18 feedback items scoped — see `specs/feedback-backlog-scoped-specs-items-6-24.md`
**All 11 priority items complete.** Remaining: backlog items.
## Session 34 (2026-02-19) — Tier 0 Operational Intelligence
### Concept
Introduced "Tier 0: Operational Intelligence" — live data as knowledge. While existing tiers answer "what are the rules?" (static files), Tier 0 answers "what's happening right now?" using 3.9M addenda routing records.
### Phase A: Activity Surface (DEPLOYED)
- **Addenda activity in 30-day banner** — plan review completions shown in permit_lookup (grouped by approved/comments/other)
- **Routing progress in intel panel** — color-coded progress bar (green/blue/amber) + latest station + X/Y completion count
### Phase B: Pattern Detection (DEPLOYED)
- **6 addenda intelligence rules** (Rules 9-14): station stall, hold unresolved, all stations clear, fresh approval, comment response needed, revision escalation
- **RoutingProgress tracker** — `web/routing.py` with batch query support for portfolio dashboard
### Phase C: Knowledge Materialization (DEPLOYED)
- **8 operational concepts** added to semantic index (92→100 concepts)

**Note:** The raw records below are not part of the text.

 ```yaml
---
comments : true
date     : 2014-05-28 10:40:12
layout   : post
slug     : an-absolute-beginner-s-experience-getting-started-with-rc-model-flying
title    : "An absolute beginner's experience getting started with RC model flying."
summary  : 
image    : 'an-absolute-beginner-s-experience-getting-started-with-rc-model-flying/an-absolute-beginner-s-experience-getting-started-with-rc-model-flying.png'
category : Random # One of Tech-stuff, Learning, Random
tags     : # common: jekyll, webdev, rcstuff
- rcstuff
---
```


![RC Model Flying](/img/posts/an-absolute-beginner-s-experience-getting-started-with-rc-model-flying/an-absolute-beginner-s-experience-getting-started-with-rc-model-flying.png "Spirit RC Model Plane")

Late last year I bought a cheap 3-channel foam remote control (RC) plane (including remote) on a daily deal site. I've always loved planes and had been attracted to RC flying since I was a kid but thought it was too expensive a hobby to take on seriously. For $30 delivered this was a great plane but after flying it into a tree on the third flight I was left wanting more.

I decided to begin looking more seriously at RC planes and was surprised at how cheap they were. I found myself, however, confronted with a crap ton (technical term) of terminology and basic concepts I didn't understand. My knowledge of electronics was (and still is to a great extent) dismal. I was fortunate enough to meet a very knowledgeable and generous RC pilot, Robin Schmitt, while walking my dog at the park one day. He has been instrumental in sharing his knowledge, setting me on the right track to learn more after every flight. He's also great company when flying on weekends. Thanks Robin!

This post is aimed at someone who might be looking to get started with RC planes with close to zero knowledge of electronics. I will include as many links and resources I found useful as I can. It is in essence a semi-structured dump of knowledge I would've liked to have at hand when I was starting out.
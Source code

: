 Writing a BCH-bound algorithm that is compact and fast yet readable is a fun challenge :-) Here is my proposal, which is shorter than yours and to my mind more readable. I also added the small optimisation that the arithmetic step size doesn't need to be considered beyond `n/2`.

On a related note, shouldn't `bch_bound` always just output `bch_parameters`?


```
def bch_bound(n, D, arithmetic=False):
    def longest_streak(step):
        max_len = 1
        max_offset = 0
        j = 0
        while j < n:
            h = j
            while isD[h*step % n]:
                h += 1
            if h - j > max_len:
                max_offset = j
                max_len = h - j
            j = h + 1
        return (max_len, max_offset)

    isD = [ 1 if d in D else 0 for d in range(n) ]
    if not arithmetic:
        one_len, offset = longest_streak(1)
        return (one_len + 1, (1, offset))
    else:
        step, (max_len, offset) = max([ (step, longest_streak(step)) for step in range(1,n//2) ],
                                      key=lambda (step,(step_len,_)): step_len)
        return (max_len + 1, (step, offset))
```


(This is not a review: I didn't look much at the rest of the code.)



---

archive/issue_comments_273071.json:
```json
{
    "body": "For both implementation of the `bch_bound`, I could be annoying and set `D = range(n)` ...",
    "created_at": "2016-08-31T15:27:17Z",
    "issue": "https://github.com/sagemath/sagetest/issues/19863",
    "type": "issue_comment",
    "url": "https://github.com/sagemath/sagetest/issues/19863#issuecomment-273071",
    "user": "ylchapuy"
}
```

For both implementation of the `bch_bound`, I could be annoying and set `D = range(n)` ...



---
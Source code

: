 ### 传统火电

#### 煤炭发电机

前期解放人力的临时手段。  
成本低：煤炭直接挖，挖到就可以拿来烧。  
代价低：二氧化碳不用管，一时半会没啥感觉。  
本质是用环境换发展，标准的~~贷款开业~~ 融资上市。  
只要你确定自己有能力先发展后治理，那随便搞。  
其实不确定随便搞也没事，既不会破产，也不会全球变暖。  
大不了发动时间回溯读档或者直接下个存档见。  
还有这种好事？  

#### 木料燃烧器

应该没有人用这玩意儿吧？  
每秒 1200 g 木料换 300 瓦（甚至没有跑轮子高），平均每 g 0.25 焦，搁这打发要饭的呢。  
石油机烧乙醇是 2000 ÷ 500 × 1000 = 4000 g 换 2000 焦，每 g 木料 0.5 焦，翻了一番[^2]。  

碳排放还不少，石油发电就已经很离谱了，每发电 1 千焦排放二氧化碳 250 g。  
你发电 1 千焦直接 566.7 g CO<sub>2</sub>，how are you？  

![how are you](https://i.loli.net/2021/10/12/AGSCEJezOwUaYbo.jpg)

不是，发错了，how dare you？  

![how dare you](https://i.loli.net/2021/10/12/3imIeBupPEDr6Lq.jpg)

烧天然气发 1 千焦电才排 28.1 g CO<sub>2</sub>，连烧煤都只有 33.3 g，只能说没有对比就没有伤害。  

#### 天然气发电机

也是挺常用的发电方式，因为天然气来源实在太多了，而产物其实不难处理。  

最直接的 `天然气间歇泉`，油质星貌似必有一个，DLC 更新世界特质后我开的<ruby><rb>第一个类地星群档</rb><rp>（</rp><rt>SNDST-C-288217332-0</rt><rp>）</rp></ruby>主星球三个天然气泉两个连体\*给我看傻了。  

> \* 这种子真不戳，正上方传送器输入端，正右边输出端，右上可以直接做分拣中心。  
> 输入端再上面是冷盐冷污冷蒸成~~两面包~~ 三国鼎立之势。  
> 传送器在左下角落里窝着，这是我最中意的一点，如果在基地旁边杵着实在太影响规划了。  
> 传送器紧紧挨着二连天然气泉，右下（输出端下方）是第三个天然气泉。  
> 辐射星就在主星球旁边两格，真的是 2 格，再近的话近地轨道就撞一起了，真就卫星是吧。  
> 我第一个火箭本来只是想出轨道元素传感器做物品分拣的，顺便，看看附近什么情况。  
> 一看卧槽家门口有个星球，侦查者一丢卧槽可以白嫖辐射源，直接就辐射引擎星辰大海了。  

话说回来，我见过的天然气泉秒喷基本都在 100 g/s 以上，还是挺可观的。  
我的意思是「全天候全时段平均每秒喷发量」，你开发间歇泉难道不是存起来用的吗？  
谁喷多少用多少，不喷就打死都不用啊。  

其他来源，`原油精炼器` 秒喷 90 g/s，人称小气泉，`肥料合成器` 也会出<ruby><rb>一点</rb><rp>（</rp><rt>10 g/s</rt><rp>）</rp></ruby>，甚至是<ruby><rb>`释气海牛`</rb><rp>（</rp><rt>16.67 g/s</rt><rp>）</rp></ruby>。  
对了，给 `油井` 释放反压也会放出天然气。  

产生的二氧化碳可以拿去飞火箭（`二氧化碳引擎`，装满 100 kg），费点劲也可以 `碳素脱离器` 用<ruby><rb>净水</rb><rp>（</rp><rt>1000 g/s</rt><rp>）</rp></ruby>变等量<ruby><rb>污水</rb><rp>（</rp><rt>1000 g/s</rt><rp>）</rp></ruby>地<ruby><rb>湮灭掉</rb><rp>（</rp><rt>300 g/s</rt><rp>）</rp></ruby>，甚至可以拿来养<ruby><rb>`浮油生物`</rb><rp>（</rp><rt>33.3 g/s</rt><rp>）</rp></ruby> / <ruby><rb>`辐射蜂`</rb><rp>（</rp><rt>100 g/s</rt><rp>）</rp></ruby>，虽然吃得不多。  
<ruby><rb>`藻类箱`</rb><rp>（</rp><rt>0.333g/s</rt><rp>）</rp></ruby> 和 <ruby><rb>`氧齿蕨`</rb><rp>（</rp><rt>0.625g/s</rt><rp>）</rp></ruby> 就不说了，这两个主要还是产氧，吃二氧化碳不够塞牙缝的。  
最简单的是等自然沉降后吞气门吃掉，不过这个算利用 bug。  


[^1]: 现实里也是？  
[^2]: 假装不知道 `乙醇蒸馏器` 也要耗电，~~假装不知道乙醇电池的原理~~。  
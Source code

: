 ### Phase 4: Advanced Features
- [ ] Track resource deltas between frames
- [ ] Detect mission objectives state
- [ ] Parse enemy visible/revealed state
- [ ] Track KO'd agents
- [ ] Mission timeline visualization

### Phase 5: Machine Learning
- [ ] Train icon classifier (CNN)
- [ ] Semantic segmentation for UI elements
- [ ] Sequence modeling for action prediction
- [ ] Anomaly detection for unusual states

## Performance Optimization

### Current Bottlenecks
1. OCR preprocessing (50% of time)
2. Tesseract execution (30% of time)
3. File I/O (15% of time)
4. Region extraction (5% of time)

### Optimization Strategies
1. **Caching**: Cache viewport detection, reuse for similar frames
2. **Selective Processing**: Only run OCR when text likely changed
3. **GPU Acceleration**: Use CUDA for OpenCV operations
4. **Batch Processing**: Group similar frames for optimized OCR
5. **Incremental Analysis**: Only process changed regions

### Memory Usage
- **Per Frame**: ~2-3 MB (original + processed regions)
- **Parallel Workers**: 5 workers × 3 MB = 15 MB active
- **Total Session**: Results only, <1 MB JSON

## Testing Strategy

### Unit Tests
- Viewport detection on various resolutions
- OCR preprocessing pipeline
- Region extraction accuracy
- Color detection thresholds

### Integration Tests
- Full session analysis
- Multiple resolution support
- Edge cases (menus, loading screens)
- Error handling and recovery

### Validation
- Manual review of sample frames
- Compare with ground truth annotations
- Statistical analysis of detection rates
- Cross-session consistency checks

- Concepts reference live query patterns, not static files
### Phase D: Property Report + Velocity + RAG (ON BRANCH)
- **Plan review routing in property report** — per-permit routing progress bars, stalled warnings, latest activity in expandable details
- **Station velocity baselines** — `web/station_velocity.py` with rolling 90-day percentiles (avg/median/p75/p90), nightly refresh via `/cron/nightly`
- **Operational knowledge chunk generator** — `web/ops_chunks.py` generates RAG chunks from live data (station velocity, routing patterns, result distributions, system stats), stored as `source_tier='learned'` with `trust_weight=0.7`
### Data Exploration Complete
- Station velocity baselines: INTAKE 0d, BLDG 3d, SFFD 24d, PPC 174d
- 90.6% of records have null review_results (intermediate steps)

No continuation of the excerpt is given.